# What is required:
If a line of the entries below includes the word "created", it counts; state the total and nothing further.

# Supplied records:
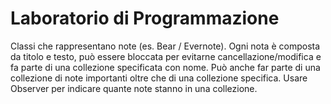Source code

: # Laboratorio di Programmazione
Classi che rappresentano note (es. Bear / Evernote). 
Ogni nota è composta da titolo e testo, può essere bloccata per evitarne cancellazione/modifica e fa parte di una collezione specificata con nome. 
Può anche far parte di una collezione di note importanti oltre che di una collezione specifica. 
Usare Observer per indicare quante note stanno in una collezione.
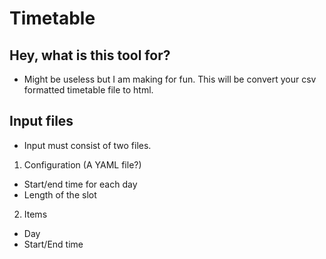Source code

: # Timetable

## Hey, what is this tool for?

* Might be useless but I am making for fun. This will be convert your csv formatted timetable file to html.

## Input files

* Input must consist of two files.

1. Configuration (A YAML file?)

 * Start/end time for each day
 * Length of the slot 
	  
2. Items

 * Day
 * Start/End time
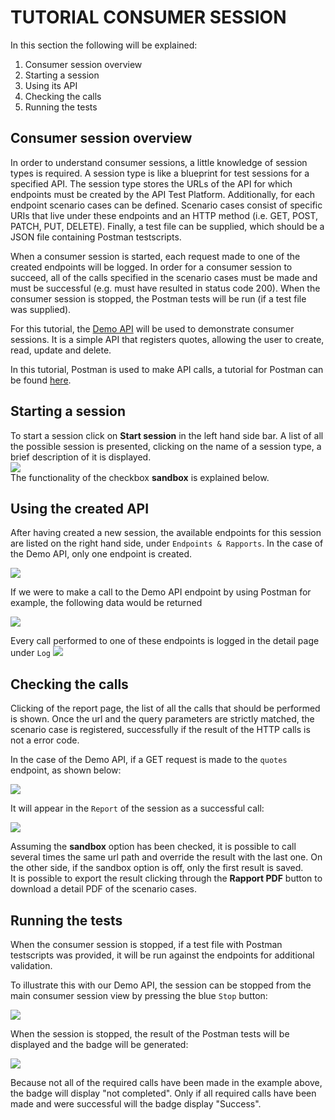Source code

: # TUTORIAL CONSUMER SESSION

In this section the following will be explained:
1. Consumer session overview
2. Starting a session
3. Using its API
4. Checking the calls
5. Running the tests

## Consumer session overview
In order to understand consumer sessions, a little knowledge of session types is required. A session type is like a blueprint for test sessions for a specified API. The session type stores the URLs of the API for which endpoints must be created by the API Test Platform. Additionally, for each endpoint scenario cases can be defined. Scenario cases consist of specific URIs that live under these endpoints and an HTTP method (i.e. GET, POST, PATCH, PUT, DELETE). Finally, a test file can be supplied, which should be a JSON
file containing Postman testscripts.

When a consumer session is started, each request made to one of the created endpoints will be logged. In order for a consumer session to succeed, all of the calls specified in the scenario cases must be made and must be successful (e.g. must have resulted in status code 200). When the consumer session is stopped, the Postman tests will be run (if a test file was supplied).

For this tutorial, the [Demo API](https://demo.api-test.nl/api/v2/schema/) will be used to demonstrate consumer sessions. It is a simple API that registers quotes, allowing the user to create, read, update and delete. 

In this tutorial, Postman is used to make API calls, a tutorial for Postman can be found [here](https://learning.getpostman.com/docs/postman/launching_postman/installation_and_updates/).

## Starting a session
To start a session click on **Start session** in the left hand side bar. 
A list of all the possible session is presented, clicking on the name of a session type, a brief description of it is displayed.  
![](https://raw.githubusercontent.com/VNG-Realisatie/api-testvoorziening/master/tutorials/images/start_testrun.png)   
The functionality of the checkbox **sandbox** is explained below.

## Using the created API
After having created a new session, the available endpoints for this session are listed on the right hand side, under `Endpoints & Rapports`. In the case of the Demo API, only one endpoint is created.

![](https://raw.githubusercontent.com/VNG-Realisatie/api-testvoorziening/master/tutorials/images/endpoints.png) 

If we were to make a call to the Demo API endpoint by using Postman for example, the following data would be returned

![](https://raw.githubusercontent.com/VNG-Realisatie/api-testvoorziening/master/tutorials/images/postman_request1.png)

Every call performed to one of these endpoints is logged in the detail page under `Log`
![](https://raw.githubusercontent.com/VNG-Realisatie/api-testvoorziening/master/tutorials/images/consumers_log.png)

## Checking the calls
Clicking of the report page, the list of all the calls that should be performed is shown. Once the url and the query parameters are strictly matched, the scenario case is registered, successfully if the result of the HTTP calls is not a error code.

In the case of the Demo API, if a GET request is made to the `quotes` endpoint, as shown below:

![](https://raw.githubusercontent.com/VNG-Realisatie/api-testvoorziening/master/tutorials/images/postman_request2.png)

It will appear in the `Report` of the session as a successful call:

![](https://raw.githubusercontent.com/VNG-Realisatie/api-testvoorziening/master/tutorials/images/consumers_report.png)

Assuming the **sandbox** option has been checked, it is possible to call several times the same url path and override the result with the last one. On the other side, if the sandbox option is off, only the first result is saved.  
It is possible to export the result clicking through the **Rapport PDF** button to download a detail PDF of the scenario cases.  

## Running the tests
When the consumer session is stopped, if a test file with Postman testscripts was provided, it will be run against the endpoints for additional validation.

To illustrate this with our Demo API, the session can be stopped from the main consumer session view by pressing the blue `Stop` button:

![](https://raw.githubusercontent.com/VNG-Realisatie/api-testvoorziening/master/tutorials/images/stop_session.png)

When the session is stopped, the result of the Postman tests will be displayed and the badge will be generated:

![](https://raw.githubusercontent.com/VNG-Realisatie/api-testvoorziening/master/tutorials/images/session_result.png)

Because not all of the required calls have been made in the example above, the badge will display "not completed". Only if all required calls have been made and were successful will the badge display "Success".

# Result:
4